Abstract

Sentinel-2 (S2) imagery is used in many research areas and for diverse applications. Its spectral resolution and quality are high but its spatial resolutions, of at most 10 m, is not sufficient for fine scale analysis. A novel method was thus proposed to super-resolve S2 imagery to 2.5 m. For a given S2 tile, the 10 S2 bands (four at 10 m and six at 20 m) were fused with additional images acquired at higher spatial resolution by the PlanetScope (PS) constellation. The radiometric inconsistencies between PS microsatellites were normalized. Radiometric normalization and super-resolution were achieved simultaneously using state-of–the-art super-resolution residual convolutional neural networks adapted to the particularities of S2 and PS imageries (including masks of clouds and shadows). The method is described in detail, from image selection and downloading to neural network architecture, training, and prediction.
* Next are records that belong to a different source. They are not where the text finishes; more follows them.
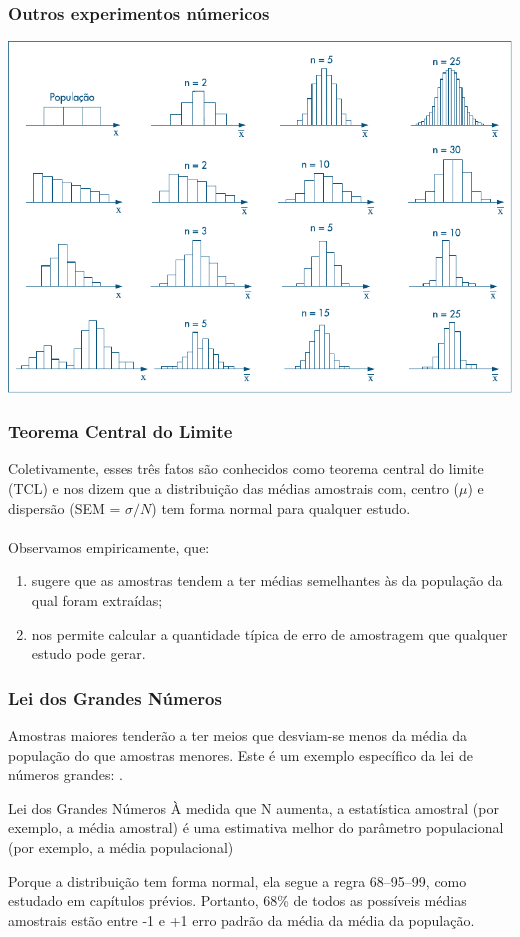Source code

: \documentclass[11pt]{beamer}
\begin{document}
\begin{frame}
\frametitle{Outros experimentos númericos}
\begin{center}\includegraphics[width=0.9\linewidth]{figs/func2}\end{center}
\end{frame}

\begin{frame}
\frametitle{Teorema Central do Limite}
Coletivamente, esses três fatos são conhecidos como teorema central do limite  (TCL) e nos dizem que a distribuição das médias amostrais com, centro (\(\mu\)) e dispersão (SEM = \(\sigma/N\)) tem forma normal para qualquer estudo.\\~\\ 

Observamos empiricamente, que:
\begin{enumerate}
\item sugere que as amostras tendem a ter médias semelhantes às da população da qual foram extraídas;
\item nos permite calcular a quantidade típica de erro de amostragem que qualquer estudo pode gerar.
\end{enumerate}

\end{frame}

\begin{frame}
\frametitle{Lei dos Grandes Números}
Amostras maiores tenderão a ter meios que desviam-se menos da média da população do que amostras menores. Este é um exemplo específico da lei de números grandes: .
 \begin{alertblock}{Lei dos Grandes Números}
À medida que N aumenta, a estatística amostral (por exemplo, a média amostral) é uma estimativa melhor do parâmetro populacional (por exemplo, a média populacional)
\end{alertblock}

Porque a distribuição tem forma normal, ela segue a regra 68–95–99, como estudado em capítulos prévios. Portanto, 68\% de todos as possíveis médias amostrais estão entre -1 e +1 erro padrão da média da média da população.

\end{frame}
\end{document}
The quality was thoroughly assessed visually (photointerpretation) and quantitatively, confirming that the proposed method is highly spatially and spectrally accurate. The method is also robust and can be applied to S2 images acquired worldwide at any date.

Highlights

  • Satellite imagery provides a unique and detailed perspective on the state and changes in land, coastal, and oceanic ecosystems [1]

  • This study focused on image fusion from multiple sensors [4,13] with the goal to achieve super-resolution, i.e., further increasing the highest native spatial resolution [14]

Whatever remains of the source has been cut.